Etrangers au château – 2. Rock’n’roll

rock_around

Rocky était Hongrois. Il était arrivé à Strasbourg fin 1956, après l’insurrection populaire d’octobre-novembre dans son pays et l’entrée des chars soviétiques à Budapest.

Je crois que je n’ai jamais entendu ni son vrai nom, ni même son prénom. Par contre, il nous racontait souvent ses aventures dans les rues de Budapest, où il faisait face aux Russes. Il savait dire sa chance de n’avoir pas fini au nombre des quelque 3000 morts recensés, l’aubaine enfin d’avoir pu s’échapper, comme 21000 compatriotes, juste avant le 21 novembre, par la frontière austro-hongroise laissée ouverte par Imre Nagy.

Pour nous autres, ses voisins, Rocky était un héros de cette révolution réprimée dans le sang par les Russes sans que les puissances occidentales interviennent.

Il était déjà installé à Pourtalès depuis début 1957, quand  j’y ai posé ma valise en octobre 1959,  parce que j’avais attendu trop longtemps, cette année-là,  pour présenter ma demande de chambre en cité universitaire. Tout ce qu’il fit, Rocky, jusqu’à la date de notre rencontre,  ce fut d’apprendre le français (pas trop mal) et de se passionner pour le rock’n’roll. De là son surnom.

Pourquoi donc, demanderez-vous, nous trouvions-nous au château de Pourtalès?

Avant de devenir, en 1964, la propriété de la Schiller International University, université privée américaine dont les huit campus étaient répartis dans six pays d’Europe pour y promouvoir l’enseignement de l’allemand, le château et ses dépendances ont accueilli, pendant quelques années et en vrac, des stagiaires en formations diverses, des réfugiés (des pays de l’Est européen surtout) et des étudiants qu’on envoyait là parce qu’on ne pouvait plus les loger en ville, faute de place dans la cité universitaire.

Les stagiaires étaient toujours installés au château, où fonctionnait aussi un petit restaurant. Les réfugiés et les étudiants se partageaient les chambres, le bar, la grande salle et quelques bureaux des dépendances, un ensemble de baraquements construits par les Américains, au fond du parc, juste après la guerre.

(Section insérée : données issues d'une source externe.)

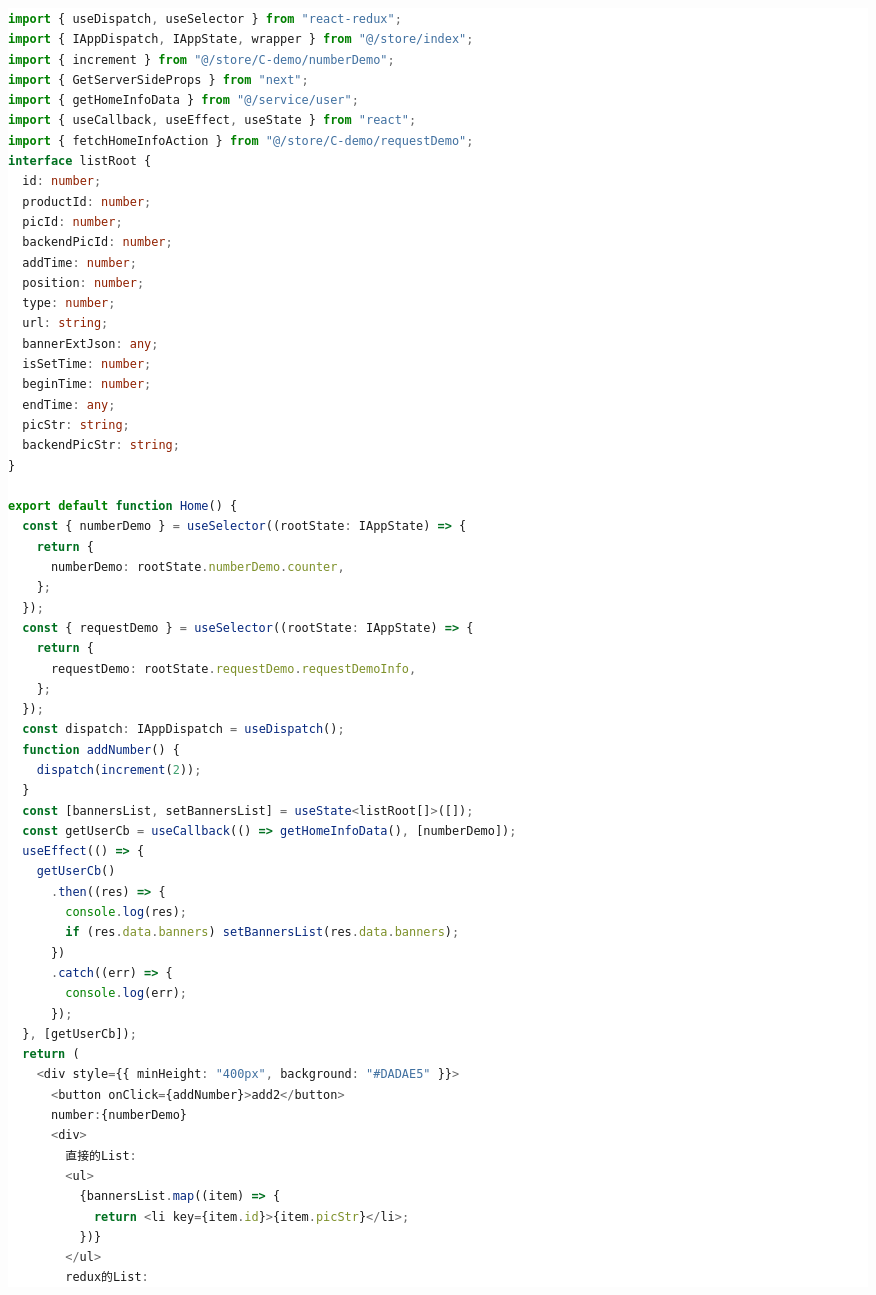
 ```typescript
import { useDispatch, useSelector } from "react-redux";
import { IAppDispatch, IAppState, wrapper } from "@/store/index";
import { increment } from "@/store/C-demo/numberDemo";
import { GetServerSideProps } from "next";
import { getHomeInfoData } from "@/service/user";
import { useCallback, useEffect, useState } from "react";
import { fetchHomeInfoAction } from "@/store/C-demo/requestDemo";
interface listRoot {
  id: number;
  productId: number;
  picId: number;
  backendPicId: number;
  addTime: number;
  position: number;
  type: number;
  url: string;
  bannerExtJson: any;
  isSetTime: number;
  beginTime: number;
  endTime: any;
  picStr: string;
  backendPicStr: string;
}

export default function Home() {
  const { numberDemo } = useSelector((rootState: IAppState) => {
    return {
      numberDemo: rootState.numberDemo.counter,
    };
  });
  const { requestDemo } = useSelector((rootState: IAppState) => {
    return {
      requestDemo: rootState.requestDemo.requestDemoInfo,
    };
  });
  const dispatch: IAppDispatch = useDispatch();
  function addNumber() {
    dispatch(increment(2));
  }
  const [bannersList, setBannersList] = useState<listRoot[]>([]);
  const getUserCb = useCallback(() => getHomeInfoData(), [numberDemo]);
  useEffect(() => {
    getUserCb()
      .then((res) => {
        console.log(res);
        if (res.data.banners) setBannersList(res.data.banners);
      })
      .catch((err) => {
        console.log(err);
      });
  }, [getUserCb]);
  return (
    <div style={{ minHeight: "400px", background: "#DADAE5" }}>
      <button onClick={addNumber}>add2</button>
      number:{numberDemo}
      <div>
        直接的List:
        <ul>
          {bannersList.map((item) => {
            return <li key={item.id}>{item.picStr}</li>;
          })}
        </ul>
        redux的List:
```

Dans la journée, cet endroit qui sentait fort les panneaux en copeaux de bois et la colle était calme. Ceux qui n’étaient pas partis en ville étudiaient, musique en sourdine. Le soir, la radio du bar, les discussions dans les couloirs créaient une tout autre ambiance. Et lorsque Rocky rentrait, ça devenait carrément rock’n’roll.

Quand il arrivait, le pas nonchalant, bougeant son grand corps plutôt maigre avec l’aisance décontractée d’un Alain Delon type Plein soleil, il offrait un sourire charmeur à tout le monde avant de se réfugier dans sa chambre, près de l’électrophone. Souvent il rapportait six ou sept 45 tours dont les pochettes usées dataient de trois ou quatre ans déjà et portaient des photos à moitié effacées sur lesquelles on pouvait deviner ou la banane d’Elvis ou la mèche blonde et arrondie en accroche-cœur qui retombait de façon grotesque sur le front de Bill Haley. Rocky n’avait pas les moyens de s’offrir les derniers 33 tours…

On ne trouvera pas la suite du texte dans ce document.